### THE TASK
Look over the entries that follow and work out how many lines contain "Lies". State the number only.

Items listed in a dataset:

BEGIN

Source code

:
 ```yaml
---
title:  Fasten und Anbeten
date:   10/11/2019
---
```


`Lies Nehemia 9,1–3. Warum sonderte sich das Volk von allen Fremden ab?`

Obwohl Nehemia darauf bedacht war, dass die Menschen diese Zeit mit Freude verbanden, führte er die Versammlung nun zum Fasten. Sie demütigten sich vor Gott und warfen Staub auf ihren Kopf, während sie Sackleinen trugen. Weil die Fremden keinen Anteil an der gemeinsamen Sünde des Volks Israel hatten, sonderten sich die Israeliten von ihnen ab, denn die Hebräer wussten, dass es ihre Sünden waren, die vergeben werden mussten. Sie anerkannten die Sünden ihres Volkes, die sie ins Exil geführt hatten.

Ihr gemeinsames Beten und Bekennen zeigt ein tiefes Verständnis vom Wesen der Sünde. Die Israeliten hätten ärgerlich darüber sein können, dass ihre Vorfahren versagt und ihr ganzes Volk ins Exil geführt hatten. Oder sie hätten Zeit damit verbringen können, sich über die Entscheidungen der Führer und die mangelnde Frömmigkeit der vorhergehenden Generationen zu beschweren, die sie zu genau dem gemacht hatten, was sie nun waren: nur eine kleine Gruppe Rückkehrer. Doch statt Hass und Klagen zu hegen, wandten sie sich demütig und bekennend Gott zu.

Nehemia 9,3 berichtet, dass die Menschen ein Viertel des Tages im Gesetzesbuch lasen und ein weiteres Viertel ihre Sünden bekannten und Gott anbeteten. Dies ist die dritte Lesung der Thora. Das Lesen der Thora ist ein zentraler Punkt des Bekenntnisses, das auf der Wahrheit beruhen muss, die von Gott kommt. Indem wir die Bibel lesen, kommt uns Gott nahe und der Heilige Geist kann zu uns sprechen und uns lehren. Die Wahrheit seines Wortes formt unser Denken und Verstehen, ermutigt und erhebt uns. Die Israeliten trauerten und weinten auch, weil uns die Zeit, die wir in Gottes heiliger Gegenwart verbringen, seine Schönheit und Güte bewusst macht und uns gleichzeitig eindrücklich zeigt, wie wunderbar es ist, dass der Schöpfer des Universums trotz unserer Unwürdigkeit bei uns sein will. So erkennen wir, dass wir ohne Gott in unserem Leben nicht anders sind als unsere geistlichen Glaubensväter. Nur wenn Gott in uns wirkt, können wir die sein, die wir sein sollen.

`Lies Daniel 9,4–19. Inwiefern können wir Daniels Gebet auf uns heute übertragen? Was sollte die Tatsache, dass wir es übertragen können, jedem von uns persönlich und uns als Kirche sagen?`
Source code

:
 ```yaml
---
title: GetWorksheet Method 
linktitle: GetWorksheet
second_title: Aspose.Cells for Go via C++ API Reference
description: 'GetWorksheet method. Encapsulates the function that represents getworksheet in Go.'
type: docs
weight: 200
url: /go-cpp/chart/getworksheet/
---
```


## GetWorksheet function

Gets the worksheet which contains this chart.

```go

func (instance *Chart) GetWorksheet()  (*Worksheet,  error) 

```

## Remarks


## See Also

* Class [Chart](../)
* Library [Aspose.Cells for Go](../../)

END

### YOUR SOLUTION
2